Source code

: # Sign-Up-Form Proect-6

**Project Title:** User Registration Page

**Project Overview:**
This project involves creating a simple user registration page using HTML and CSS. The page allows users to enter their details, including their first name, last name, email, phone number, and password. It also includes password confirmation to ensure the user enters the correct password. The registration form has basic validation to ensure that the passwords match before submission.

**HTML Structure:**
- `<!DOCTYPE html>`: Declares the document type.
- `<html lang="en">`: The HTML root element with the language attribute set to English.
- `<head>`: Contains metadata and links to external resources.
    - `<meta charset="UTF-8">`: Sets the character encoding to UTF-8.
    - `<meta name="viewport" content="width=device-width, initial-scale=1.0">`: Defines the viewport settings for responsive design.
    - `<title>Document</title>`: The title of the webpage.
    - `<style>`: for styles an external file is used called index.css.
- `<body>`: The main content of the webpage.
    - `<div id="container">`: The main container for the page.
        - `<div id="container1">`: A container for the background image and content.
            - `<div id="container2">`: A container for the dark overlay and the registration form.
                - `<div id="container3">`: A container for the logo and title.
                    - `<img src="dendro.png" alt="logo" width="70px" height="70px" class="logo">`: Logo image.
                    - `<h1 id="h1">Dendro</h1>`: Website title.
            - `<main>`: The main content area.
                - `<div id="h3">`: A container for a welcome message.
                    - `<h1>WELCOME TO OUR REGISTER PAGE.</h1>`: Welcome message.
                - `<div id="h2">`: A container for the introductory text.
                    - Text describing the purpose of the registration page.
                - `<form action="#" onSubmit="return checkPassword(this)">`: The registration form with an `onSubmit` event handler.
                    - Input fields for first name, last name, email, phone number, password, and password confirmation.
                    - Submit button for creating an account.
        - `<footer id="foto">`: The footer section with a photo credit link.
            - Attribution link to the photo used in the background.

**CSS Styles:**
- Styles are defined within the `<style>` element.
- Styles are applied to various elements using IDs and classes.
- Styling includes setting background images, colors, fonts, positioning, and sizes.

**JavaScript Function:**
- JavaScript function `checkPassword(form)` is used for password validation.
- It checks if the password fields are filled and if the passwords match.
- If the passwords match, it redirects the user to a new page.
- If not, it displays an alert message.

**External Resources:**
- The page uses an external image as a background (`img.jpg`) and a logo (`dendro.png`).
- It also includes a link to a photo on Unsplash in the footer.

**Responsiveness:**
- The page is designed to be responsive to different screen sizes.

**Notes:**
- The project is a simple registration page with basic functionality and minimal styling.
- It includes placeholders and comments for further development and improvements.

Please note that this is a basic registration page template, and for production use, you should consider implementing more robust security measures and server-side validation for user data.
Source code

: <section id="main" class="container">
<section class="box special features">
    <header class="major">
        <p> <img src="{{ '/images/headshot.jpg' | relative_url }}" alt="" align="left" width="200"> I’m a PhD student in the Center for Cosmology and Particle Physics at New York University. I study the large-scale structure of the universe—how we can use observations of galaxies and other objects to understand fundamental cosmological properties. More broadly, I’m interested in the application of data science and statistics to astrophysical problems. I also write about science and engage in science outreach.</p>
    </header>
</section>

:: WHAT THIS TASK INVOLVES ::
When a line in the material above includes "last", report that line by copying it.

:: EXPECTED ANSWER ::
This project involves creating a simple user registration page using HTML and CSS. The page allows users to enter their details, including their first name, last name, email, phone number, and password. It also includes password confirmation to ensure the user enters the correct password. The registration form has basic validation to ensure that the passwords match before submission.
                    - Input fields for first name, last name, email, phone number, password, and password confirmation.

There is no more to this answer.